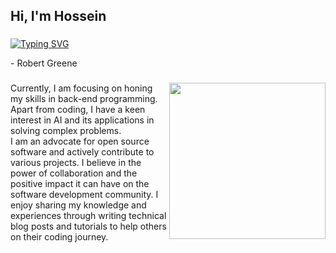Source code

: <h2 align="left">Hi, I'm Hossein</h2>

###

[![Typing SVG](https://readme-typing-svg.demolab.com?font=Poppins&duration=3000&pause=1000&color=A16A00&multiline=true&repeat=false&width=590&height=50&lines=Everything+that+happens+to+you+is+a+form+of+instruction;if+you+pay+attention)](https://git.io/typing-svg) 
<p align="left">- Robert Greene</p>

###

<img align="right" float="right" height="250" src="https://user-images.githubusercontent.com/74038190/238353480-219bcc70-f5dc-466b-9a60-29653d8e8433.gif"  />
<p align="left">Currently, I am focusing on honing my skills in back-end programming.<br>Apart from coding, I have a keen interest in AI and its applications in solving complex problems.<br>I am an advocate for open source software and actively contribute to various projects. I believe in the power of collaboration and the positive impact it can have on the software development community. I enjoy sharing my knowledge and experiences through writing technical blog posts and tutorials to help others on their coding journey.</p>

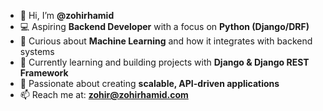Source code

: - 👋 Hi, I’m **@zohirhamid**  
- 💻 Aspiring **Backend Developer** with a focus on **Python (Django/DRF)**  
- 🤖 Curious about **Machine Learning** and how it integrates with backend systems  
- 🌱 Currently learning and building projects with **Django & Django REST Framework**  
- 🚀 Passionate about creating **scalable, API-driven applications**  
- 📫 Reach me at: **zohir@zohirhamid.com**  

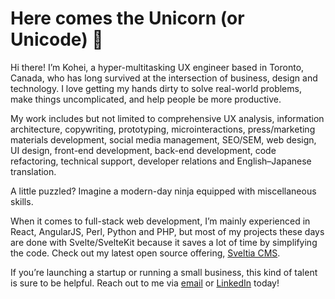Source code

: # Here comes the Unicorn (or Unicode) 🦄

Hi there! I’m Kohei, a hyper-multitasking UX engineer based in Toronto, Canada, who has long survived at the intersection of business, design and technology. I love getting my hands dirty to solve real-world problems, make things uncomplicated, and help people be more productive.

My work includes but not limited to comprehensive UX analysis, information architecture, copywriting, prototyping, microinteractions, press/marketing materials development, social media management, SEO/SEM, web design, UI design, front-end development, back-end development, code refactoring, technical support, developer relations and English–Japanese translation.

A little puzzled? Imagine a modern-day ninja equipped with miscellaneous skills.

When it comes to full-stack web development, I’m mainly experienced in React, AngularJS, Perl, Python and PHP, but most of my projects these days are done with Svelte/SvelteKit because it saves a lot of time by simplifying the code. Check out my latest open source offering, [Sveltia CMS](https://github.com/sveltia/sveltia-cms).

If you’re launching a startup or running a small business, this kind of talent is sure to be helpful. Reach out to me via [email](mailto:kohei@britegrid.io) or [LinkedIn](https://www.linkedin.com/in/koheiyoshino/) today!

----------

The task >> Identify the lines in the records above that contain the word "height", then state how many there are and nothing more.

Output >> 2